- [INFORMATION SHOWN]
★ ★ ★ ★ ★ ★ ★
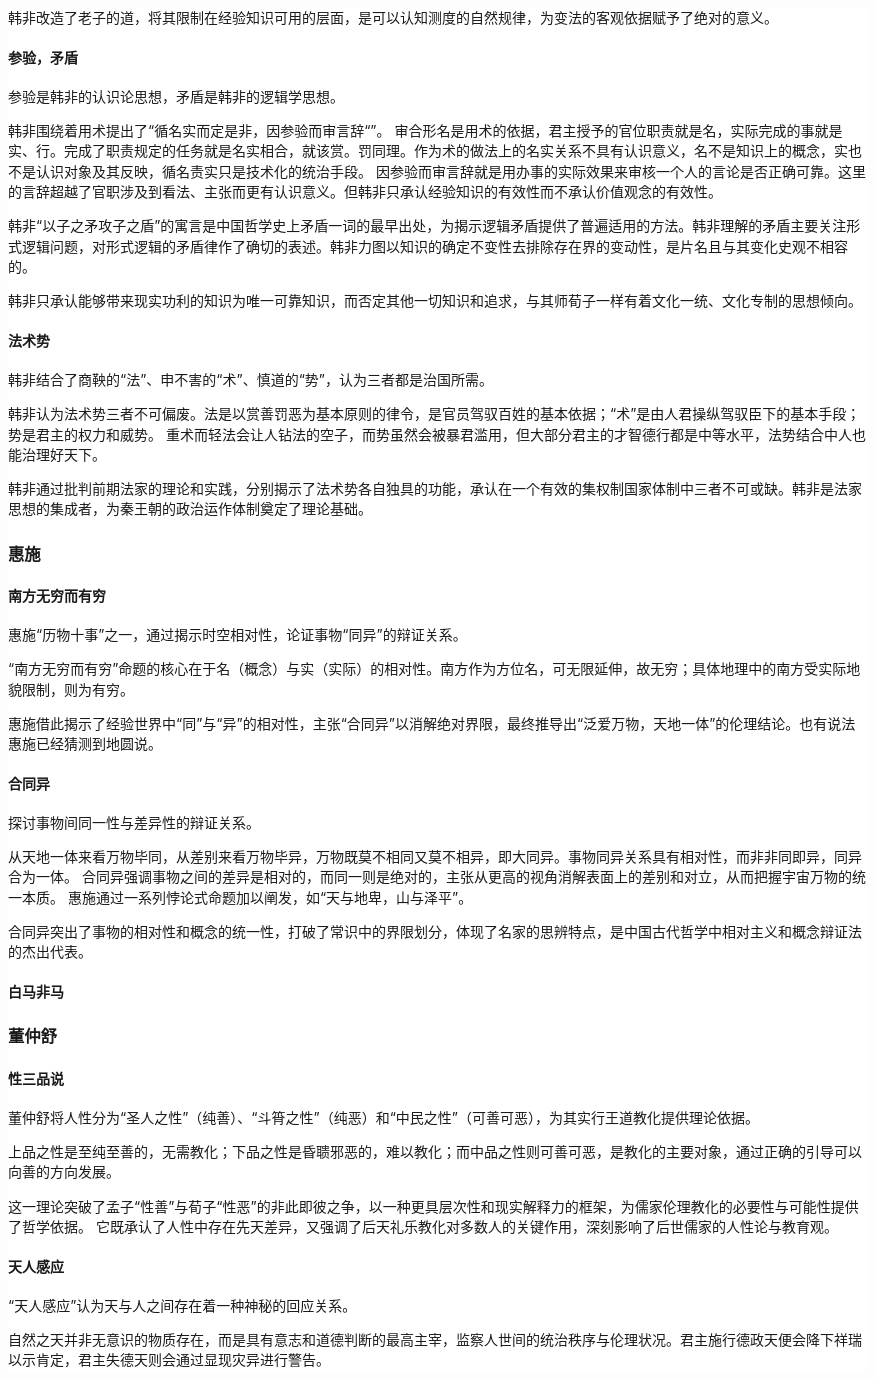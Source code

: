 韩非改造了老子的道，将其限制在经验知识可用的层面，是可以认知测度的自然规律，为变法的客观依据赋予了绝对的意义。

#### 参验，矛盾
参验是韩非的认识论思想，矛盾是韩非的逻辑学思想。

韩非围绕着用术提出了“循名实而定是非，因参验而审言辞“”。
审合形名是用术的依据，君主授予的官位职责就是名，实际完成的事就是实、行。完成了职责规定的任务就是名实相合，就该赏。罚同理。作为术的做法上的名实关系不具有认识意义，名不是知识上的概念，实也不是认识对象及其反映，循名责实只是技术化的统治手段。
因参验而审言辞就是用办事的实际效果来审核一个人的言论是否正确可靠。这里的言辞超越了官职涉及到看法、主张而更有认识意义。但韩非只承认经验知识的有效性而不承认价值观念的有效性。

韩非“以子之矛攻子之盾”的寓言是中国哲学史上矛盾一词的最早出处，为揭示逻辑矛盾提供了普遍适用的方法。韩非理解的矛盾主要关注形式逻辑问题，对形式逻辑的矛盾律作了确切的表述。韩非力图以知识的确定不变性去排除存在界的变动性，是片名且与其变化史观不相容的。

韩非只承认能够带来现实功利的知识为唯一可靠知识，而否定其他一切知识和追求，与其师荀子一样有着文化一统、文化专制的思想倾向。

#### 法术势
韩非结合了商鞅的“法”、申不害的“术”、慎道的“势”，认为三者都是治国所需。

韩非认为法术势三者不可偏废。法是以赏善罚恶为基本原则的律令，是官员驾驭百姓的基本依据；“术”是由人君操纵驾驭臣下的基本手段；势是君主的权力和威势。
重术而轻法会让人钻法的空子，而势虽然会被暴君滥用，但大部分君主的才智德行都是中等水平，法势结合中人也能治理好天下。

韩非通过批判前期法家的理论和实践，分别揭示了法术势各自独具的功能，承认在一个有效的集权制国家体制中三者不可或缺。韩非是法家思想的集成者，为秦王朝的政治运作体制奠定了理论基础。

### 惠施
#### 南方无穷而有穷
惠施“历物十事”之一，通过揭示时空相对性，论证事物“同异”的辩证关系。

“南方无穷而有穷”命题的核心在于名（概念）与实（实际）的相对性。南方作为方位名，可无限延伸，故无穷；具体地理中的南方受实际地貌限制，则为有穷。

惠施借此揭示了经验世界中“同”与“异”的相对性，主张“合同异”以消解绝对界限，最终推导出“泛爱万物，天地一体”的伦理结论。也有说法惠施已经猜测到地圆说。

#### 合同异
探讨事物间同一性与差异性的辩证关系。

从天地一体来看万物毕同，从差别来看万物毕异，万物既莫不相同又莫不相异，即大同异。事物同异关系具有相对性，而非非同即异，同异合为一体。
合同异强调事物之间的差异是相对的，而同一则是绝对的，主张从更高的视角消解表面上的差别和对立，从而把握宇宙万物的统一本质。
惠施通过一系列悖论式命题加以阐发，如“天与地卑，山与泽平”。

合同异突出了事物的相对性和概念的统一性，打破了常识中的界限划分，体现了名家的思辨特点，是中国古代哲学中相对主义和概念辩证法的杰出代表。

#### 白马非马

### 董仲舒
#### 性三品说
董仲舒将人性分为“圣人之性”（纯善）、“斗筲之性”（纯恶）和“中民之性”（可善可恶），为其实行王道教化提供理论依据。

上品之性是至纯至善的，无需教化；下品之性是昏聩邪恶的，难以教化；而中品之性则可善可恶，是教化的主要对象，通过正确的引导可以向善的方向发展。

这一理论突破了孟子“性善”与荀子“性恶”的非此即彼之争，以一种更具层次性和现实解释力的框架，为儒家伦理教化的必要性与可能性提供了哲学依据。
它既承认了人性中存在先天差异，又强调了后天礼乐教化对多数人的关键作用，深刻影响了后世儒家的人性论与教育观。

#### 天人感应
“天人感应”认为天与人之间存在着一种神秘的回应关系。

自然之天并非无意识的物质存在，而是具有意志和道德判断的最高主宰，监察人世间的统治秩序与伦理状况。君主施行德政天便会降下祥瑞以示肯定，君主失德天则会通过显现灾异进行警告。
★ ★ ★ ★ ★ ★ ★
- [WORK TO BE COMPLETED]
Output an exact copy of the lines beginning at the one that holds "它既承认了人性中存在先天差异" and running through the final line of the records.

- [EXERCISE ANSWER]
它既承认了人性中存在先天差异，又强调了后天礼乐教化对多数人的关键作用，深刻影响了后世儒家的人性论与教育观。

#### 天人感应
“天人感应”认为天与人之间存在着一种神秘的回应关系。

自然之天并非无意识的物质存在，而是具有意志和道德判断的最高主宰，监察人世间的统治秩序与伦理状况。君主施行德政天便会降下祥瑞以示肯定，君主失德天则会通过显现灾异进行警告。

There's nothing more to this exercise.